What you have to do: Return every line of the records, exact and in full, until you have returned the line with "- 😄 Pronouns: Techie", and include none of the pictures.

---- Data for processing

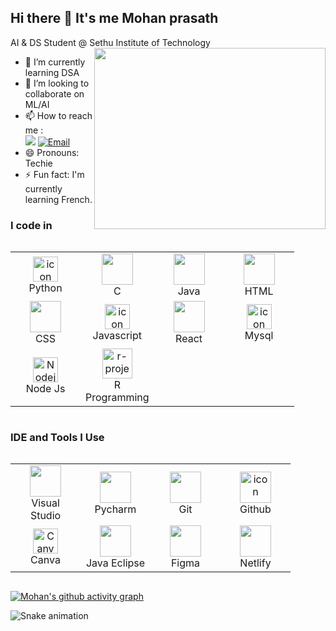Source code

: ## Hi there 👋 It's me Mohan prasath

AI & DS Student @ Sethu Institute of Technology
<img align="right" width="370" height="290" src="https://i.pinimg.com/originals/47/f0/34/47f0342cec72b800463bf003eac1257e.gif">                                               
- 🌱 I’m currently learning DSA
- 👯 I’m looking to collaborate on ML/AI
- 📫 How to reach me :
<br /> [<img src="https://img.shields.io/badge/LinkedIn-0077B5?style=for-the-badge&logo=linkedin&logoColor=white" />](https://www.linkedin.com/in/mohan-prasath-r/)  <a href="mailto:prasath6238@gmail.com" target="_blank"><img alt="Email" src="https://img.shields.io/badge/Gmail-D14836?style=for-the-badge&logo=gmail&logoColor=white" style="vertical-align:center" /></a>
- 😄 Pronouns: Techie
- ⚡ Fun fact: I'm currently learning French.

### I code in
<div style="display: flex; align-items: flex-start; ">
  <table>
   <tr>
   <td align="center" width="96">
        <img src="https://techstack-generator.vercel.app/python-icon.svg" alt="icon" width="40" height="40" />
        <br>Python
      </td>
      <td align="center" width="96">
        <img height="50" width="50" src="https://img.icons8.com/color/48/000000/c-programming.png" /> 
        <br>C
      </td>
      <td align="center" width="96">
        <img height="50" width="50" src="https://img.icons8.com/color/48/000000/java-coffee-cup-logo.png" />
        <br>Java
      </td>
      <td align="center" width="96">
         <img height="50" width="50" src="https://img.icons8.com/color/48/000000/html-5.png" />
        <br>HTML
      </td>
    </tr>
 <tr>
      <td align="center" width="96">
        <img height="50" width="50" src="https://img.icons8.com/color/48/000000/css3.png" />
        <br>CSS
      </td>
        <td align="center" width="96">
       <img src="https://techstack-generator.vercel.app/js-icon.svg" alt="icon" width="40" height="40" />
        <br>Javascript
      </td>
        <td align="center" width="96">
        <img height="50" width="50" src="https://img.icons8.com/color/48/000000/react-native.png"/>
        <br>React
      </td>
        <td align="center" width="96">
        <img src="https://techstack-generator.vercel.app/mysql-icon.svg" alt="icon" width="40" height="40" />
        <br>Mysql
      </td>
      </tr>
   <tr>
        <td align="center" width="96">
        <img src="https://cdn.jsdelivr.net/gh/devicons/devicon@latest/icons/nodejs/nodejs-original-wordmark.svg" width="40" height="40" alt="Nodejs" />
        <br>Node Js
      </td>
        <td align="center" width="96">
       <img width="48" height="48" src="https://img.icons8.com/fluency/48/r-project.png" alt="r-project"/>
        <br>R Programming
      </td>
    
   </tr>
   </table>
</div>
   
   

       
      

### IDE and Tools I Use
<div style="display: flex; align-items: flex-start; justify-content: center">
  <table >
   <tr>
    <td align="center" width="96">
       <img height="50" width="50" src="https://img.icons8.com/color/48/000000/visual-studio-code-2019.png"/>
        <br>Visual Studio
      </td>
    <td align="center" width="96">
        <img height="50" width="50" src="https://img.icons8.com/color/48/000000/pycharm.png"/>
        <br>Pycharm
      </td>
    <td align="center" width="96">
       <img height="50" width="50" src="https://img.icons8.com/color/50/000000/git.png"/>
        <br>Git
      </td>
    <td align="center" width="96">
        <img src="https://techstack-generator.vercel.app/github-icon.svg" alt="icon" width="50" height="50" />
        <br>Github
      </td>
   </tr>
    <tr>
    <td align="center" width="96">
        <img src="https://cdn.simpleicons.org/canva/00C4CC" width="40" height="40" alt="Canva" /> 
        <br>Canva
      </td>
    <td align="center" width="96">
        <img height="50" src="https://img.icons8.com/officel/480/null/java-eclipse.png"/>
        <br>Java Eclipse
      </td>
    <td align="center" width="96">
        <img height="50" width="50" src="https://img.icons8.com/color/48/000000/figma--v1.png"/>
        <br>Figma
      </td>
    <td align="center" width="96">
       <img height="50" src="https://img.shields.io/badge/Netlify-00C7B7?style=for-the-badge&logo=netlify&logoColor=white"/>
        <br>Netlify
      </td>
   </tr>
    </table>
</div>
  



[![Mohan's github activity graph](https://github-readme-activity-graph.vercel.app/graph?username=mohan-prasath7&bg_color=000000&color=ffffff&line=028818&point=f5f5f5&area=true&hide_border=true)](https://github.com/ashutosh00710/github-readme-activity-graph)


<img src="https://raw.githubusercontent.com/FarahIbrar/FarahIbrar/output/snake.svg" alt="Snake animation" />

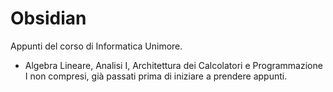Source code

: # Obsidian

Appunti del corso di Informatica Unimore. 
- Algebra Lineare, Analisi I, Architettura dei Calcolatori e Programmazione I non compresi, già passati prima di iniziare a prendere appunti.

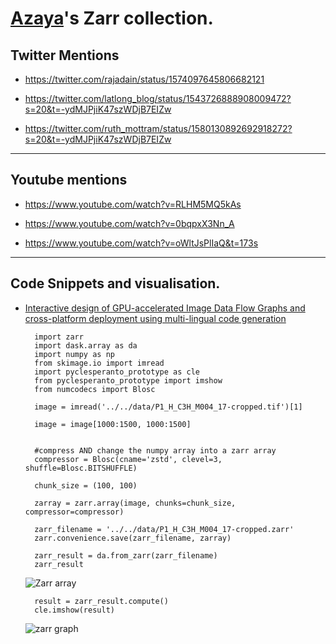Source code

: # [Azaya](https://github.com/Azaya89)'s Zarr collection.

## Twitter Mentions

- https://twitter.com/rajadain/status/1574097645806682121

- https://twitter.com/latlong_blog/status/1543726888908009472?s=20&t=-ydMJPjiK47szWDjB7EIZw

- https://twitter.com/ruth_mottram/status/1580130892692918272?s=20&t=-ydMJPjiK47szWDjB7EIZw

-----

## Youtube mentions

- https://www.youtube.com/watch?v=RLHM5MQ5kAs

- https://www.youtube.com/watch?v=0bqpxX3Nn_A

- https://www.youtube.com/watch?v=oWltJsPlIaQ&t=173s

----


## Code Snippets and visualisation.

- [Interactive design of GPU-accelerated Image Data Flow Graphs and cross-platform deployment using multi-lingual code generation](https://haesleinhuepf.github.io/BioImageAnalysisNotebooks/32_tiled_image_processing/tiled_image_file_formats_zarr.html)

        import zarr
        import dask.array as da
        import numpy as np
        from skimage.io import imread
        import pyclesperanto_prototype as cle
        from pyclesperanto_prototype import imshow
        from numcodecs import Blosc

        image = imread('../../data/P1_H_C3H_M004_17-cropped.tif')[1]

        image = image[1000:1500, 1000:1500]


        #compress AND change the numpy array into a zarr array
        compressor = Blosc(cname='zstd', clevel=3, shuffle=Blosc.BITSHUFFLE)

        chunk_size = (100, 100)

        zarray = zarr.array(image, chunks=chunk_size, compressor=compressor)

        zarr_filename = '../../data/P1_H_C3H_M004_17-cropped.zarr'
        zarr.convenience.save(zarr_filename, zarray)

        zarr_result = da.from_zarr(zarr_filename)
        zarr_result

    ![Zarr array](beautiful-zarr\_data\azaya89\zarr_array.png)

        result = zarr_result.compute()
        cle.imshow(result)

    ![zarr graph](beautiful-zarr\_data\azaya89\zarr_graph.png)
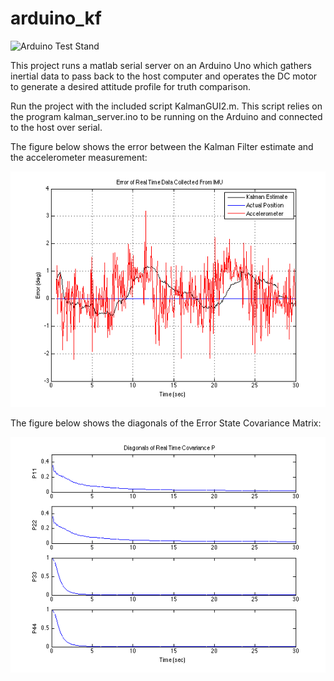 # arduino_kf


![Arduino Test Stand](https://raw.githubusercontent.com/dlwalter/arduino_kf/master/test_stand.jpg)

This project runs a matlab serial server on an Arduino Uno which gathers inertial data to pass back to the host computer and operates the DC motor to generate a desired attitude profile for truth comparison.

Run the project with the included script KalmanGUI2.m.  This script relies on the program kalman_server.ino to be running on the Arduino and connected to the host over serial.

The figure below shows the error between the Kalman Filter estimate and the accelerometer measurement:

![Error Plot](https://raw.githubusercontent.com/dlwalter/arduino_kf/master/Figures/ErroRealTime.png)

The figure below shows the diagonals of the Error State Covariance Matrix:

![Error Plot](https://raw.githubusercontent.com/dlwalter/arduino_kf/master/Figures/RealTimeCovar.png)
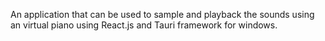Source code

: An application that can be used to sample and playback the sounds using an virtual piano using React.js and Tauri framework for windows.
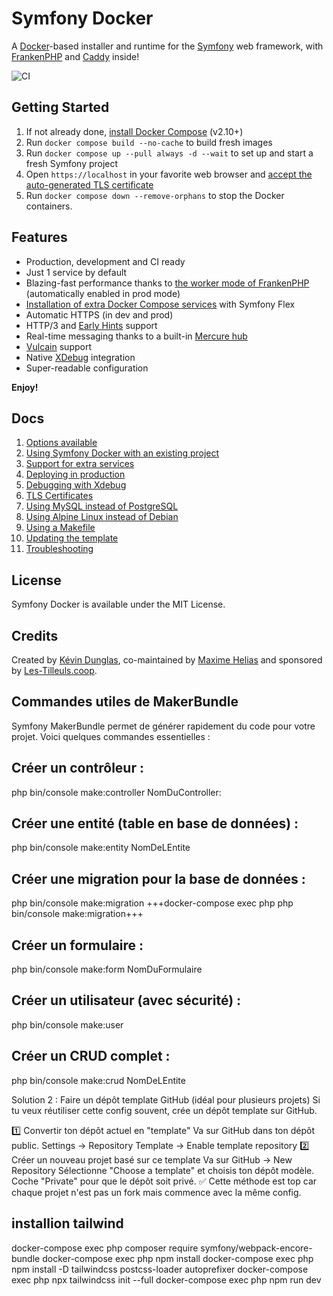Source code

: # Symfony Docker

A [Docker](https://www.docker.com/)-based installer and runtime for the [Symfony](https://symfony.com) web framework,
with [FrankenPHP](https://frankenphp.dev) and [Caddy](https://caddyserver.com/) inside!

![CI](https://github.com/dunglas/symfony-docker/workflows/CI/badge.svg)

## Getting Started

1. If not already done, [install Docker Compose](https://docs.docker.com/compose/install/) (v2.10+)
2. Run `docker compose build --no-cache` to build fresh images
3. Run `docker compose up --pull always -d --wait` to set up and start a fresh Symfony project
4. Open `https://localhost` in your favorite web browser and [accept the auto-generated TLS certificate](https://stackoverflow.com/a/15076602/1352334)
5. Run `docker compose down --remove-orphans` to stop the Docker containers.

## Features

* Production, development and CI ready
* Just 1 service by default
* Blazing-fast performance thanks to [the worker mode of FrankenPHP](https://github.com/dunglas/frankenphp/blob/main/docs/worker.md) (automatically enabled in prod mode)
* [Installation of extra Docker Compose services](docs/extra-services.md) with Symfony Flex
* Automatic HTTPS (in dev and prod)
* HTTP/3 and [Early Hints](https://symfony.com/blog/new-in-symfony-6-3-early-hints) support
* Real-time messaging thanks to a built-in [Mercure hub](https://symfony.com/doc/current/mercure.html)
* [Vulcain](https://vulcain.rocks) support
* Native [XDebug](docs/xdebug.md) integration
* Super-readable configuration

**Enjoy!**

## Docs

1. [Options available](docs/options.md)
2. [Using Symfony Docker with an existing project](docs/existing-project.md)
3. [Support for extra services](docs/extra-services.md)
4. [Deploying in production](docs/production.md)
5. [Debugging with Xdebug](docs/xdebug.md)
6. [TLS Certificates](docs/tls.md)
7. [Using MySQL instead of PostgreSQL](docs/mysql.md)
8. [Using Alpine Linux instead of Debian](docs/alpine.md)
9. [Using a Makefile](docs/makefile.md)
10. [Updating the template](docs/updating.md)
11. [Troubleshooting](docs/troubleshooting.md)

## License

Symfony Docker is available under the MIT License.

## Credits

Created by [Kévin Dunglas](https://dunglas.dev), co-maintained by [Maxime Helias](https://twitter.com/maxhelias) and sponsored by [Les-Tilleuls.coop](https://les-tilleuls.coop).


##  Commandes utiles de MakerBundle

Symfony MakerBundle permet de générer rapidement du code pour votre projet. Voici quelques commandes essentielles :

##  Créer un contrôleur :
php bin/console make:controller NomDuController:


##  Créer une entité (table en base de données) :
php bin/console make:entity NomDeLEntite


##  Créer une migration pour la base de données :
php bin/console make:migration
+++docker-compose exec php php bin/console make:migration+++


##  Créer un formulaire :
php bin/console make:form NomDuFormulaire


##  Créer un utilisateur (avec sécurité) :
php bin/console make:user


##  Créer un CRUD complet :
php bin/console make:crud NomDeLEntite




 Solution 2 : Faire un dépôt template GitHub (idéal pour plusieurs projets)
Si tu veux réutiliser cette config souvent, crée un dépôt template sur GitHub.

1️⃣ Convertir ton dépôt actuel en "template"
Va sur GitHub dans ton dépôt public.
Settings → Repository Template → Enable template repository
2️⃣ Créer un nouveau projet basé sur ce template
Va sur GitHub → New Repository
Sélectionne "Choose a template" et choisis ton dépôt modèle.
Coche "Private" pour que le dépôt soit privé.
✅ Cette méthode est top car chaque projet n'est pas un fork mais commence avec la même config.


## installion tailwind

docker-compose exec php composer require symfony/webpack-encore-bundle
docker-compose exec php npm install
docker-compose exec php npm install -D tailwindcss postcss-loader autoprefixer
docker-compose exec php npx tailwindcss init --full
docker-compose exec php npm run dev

--------

Answer box:
Source code

: ## Hi there 👋 It's me Mohan prasath

AI & DS Student @ Sethu Institute of Technology
<img align="right" width="370" height="290" src="https://i.pinimg.com/originals/47/f0/34/47f0342cec72b800463bf003eac1257e.gif">                                               
- 🌱 I’m currently learning DSA
- 👯 I’m looking to collaborate on ML/AI
- 📫 How to reach me :
<br /> [<img src="https://img.shields.io/badge/LinkedIn-0077B5?style=for-the-badge&logo=linkedin&logoColor=white" />](https://www.linkedin.com/in/mohan-prasath-r/)  <a href="mailto:prasath6238@gmail.com" target="_blank"><img alt="Email" src="https://img.shields.io/badge/Gmail-D14836?style=for-the-badge&logo=gmail&logoColor=white" style="vertical-align:center" /></a>
- 😄 Pronouns: Techie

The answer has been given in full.